___ RECORDS

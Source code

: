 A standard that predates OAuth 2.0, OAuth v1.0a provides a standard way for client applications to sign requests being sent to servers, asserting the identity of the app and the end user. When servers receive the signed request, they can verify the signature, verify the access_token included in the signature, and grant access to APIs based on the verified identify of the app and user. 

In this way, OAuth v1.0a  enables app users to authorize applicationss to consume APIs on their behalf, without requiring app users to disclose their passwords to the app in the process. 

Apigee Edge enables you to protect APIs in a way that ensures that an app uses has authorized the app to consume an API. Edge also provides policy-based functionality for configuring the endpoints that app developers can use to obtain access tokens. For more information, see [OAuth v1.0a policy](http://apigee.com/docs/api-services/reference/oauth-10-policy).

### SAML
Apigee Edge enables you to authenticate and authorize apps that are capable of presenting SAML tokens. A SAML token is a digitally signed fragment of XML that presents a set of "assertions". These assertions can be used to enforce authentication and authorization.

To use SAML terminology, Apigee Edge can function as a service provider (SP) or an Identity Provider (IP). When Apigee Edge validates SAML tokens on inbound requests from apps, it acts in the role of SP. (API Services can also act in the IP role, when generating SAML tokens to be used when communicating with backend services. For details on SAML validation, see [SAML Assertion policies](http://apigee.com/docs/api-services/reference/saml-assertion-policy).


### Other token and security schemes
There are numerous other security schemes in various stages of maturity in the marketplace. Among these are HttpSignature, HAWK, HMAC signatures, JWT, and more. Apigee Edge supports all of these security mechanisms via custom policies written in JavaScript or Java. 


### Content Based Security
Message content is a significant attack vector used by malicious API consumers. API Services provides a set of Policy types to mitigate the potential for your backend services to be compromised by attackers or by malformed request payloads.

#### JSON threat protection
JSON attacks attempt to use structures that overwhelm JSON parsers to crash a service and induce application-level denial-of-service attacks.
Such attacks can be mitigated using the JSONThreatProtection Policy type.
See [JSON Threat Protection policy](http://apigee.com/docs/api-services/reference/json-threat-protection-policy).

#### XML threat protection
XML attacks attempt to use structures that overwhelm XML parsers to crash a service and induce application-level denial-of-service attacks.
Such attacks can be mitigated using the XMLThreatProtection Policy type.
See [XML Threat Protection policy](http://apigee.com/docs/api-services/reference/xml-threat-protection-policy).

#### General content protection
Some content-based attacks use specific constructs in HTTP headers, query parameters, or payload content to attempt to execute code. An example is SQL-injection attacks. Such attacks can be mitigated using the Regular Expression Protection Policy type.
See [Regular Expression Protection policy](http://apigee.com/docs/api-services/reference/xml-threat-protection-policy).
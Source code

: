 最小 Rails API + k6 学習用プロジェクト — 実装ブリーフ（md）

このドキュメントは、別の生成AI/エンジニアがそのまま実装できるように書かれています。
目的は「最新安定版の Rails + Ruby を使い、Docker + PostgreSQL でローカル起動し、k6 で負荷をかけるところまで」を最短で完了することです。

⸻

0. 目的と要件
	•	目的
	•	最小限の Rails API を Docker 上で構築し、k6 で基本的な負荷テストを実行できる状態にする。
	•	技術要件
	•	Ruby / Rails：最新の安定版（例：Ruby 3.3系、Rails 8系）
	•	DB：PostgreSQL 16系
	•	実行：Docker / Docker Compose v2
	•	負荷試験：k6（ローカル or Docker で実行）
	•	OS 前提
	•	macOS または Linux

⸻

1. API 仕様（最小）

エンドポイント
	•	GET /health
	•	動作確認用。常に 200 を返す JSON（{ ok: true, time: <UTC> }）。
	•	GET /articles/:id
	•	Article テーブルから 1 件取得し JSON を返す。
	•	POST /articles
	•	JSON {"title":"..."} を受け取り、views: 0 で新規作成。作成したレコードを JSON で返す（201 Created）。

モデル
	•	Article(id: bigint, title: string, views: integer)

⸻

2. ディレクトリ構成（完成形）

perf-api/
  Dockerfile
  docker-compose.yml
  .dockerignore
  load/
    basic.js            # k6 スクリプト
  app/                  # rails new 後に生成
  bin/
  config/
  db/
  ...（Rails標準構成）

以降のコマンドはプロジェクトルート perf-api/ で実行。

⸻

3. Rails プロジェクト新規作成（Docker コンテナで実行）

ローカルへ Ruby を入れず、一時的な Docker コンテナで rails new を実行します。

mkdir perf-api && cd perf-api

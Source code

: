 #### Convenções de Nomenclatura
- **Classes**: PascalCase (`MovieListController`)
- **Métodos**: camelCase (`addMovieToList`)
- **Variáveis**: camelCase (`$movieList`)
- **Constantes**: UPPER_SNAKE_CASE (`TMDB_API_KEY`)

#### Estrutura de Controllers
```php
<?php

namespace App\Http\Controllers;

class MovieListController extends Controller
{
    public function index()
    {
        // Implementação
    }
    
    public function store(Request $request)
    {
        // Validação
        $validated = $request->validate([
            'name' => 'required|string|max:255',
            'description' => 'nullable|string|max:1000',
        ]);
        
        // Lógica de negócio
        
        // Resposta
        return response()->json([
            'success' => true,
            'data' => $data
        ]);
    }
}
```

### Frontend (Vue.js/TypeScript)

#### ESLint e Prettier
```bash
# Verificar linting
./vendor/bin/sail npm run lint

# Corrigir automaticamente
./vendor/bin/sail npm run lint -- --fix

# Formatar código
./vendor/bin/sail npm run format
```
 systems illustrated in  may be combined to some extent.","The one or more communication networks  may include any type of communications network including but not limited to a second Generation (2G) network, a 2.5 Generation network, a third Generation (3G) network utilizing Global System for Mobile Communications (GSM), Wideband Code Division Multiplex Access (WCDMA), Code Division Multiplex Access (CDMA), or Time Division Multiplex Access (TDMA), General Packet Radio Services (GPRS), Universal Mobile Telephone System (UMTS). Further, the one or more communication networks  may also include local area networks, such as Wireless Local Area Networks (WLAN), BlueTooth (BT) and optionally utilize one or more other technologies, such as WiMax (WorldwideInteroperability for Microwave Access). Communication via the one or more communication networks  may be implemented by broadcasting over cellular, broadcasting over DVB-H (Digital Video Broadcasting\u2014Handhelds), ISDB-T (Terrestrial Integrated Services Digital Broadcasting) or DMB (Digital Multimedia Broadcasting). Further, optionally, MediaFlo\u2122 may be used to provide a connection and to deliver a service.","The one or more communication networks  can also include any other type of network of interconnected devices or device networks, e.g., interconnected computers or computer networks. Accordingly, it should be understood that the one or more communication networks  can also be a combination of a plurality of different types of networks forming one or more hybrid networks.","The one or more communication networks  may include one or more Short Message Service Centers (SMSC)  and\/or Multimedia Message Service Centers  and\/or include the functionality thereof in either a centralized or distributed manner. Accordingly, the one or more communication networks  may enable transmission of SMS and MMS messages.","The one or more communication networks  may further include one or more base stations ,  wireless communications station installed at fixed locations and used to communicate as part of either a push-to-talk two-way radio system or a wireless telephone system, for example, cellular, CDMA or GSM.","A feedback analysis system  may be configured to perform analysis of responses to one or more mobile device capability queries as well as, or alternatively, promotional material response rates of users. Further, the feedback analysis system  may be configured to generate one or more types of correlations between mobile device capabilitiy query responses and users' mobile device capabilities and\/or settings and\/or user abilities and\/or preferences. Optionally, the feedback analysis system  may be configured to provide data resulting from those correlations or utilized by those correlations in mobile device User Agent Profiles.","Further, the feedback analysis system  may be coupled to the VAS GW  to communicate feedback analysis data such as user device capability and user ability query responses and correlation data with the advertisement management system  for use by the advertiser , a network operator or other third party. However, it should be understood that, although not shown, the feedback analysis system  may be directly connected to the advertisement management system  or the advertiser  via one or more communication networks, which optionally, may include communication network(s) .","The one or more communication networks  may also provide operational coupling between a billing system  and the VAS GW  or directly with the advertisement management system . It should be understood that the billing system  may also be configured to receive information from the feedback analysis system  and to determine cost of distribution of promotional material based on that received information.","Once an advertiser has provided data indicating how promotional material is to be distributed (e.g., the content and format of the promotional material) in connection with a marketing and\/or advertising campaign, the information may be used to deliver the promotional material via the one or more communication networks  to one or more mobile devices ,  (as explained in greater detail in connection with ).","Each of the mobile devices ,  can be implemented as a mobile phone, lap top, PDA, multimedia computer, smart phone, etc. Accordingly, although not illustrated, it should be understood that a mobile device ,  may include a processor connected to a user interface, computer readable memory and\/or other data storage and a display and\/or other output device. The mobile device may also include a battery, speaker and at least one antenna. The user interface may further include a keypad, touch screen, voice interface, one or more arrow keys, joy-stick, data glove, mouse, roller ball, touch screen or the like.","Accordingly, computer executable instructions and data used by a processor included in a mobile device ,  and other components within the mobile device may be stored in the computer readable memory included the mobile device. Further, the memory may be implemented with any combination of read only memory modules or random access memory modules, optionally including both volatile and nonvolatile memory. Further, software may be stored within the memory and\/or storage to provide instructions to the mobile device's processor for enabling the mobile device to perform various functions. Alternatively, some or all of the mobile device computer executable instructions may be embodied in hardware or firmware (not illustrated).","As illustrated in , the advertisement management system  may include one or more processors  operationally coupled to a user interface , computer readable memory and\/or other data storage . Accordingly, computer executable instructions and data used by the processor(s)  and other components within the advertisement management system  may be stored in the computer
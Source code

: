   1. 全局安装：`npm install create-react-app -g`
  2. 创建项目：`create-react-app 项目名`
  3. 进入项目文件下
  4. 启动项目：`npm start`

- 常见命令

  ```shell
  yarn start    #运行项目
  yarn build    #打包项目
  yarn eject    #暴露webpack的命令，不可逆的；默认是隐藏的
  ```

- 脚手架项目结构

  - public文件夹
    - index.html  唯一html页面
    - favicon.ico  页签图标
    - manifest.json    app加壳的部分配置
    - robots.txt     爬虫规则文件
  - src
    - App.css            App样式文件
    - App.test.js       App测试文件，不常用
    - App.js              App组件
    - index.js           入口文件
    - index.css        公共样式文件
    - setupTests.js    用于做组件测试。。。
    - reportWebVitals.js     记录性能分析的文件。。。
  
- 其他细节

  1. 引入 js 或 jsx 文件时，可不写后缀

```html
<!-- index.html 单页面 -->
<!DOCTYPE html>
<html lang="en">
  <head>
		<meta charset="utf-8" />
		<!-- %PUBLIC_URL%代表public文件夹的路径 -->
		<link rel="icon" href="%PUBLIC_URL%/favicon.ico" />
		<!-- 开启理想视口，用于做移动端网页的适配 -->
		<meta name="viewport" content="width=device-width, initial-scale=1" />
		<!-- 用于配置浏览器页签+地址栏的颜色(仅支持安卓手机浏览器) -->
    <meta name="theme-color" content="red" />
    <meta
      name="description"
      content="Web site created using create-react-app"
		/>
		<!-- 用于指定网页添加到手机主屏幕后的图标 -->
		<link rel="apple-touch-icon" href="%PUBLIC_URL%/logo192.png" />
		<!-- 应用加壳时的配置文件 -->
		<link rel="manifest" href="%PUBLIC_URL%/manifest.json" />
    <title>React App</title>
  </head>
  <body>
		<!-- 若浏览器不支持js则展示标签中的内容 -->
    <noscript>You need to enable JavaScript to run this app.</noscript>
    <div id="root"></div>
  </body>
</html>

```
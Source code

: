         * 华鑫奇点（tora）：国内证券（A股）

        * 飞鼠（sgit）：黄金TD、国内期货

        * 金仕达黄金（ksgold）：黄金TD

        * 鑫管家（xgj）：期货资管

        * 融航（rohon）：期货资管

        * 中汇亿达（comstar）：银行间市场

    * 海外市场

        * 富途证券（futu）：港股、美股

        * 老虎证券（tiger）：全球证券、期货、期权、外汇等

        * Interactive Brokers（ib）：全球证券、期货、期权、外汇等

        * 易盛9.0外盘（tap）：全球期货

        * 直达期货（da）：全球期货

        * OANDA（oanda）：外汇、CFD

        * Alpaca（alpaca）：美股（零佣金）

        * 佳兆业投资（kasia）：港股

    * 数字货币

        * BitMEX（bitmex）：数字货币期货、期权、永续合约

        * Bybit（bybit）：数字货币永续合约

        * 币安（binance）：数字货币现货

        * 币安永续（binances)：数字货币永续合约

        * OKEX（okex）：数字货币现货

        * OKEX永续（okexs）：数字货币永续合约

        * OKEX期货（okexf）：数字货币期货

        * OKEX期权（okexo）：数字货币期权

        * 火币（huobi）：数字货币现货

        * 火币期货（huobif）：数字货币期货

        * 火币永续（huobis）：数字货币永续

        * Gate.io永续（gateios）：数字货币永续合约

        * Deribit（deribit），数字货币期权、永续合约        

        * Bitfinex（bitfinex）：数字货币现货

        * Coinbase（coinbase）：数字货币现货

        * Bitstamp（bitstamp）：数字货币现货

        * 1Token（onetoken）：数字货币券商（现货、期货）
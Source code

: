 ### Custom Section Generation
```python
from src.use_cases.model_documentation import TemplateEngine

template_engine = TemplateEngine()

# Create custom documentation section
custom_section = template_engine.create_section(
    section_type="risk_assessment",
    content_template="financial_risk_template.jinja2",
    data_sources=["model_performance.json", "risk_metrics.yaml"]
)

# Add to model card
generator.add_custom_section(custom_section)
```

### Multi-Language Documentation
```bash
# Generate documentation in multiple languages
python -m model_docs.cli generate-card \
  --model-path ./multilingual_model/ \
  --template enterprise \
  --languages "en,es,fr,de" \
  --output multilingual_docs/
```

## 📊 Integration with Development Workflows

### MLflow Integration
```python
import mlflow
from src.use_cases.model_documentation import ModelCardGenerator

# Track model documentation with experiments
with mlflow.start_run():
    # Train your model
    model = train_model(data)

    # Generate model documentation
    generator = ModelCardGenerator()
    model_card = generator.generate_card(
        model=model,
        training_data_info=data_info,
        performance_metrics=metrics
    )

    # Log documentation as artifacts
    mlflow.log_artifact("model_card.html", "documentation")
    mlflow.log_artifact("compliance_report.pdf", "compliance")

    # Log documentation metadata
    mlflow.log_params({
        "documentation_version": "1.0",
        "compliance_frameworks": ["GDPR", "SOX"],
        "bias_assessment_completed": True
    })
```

______

YOUR OBJECTIVE ->
What lines of the listing above hold "level"? Copy all of them.

RESULT FOR THIS EXERCISE ->
JSON attacks attempt to use structures that overwhelm JSON parsers to crash a service and induce application-level denial-of-service attacks.
XML attacks attempt to use structures that overwhelm XML parsers to crash a service and induce application-level denial-of-service attacks.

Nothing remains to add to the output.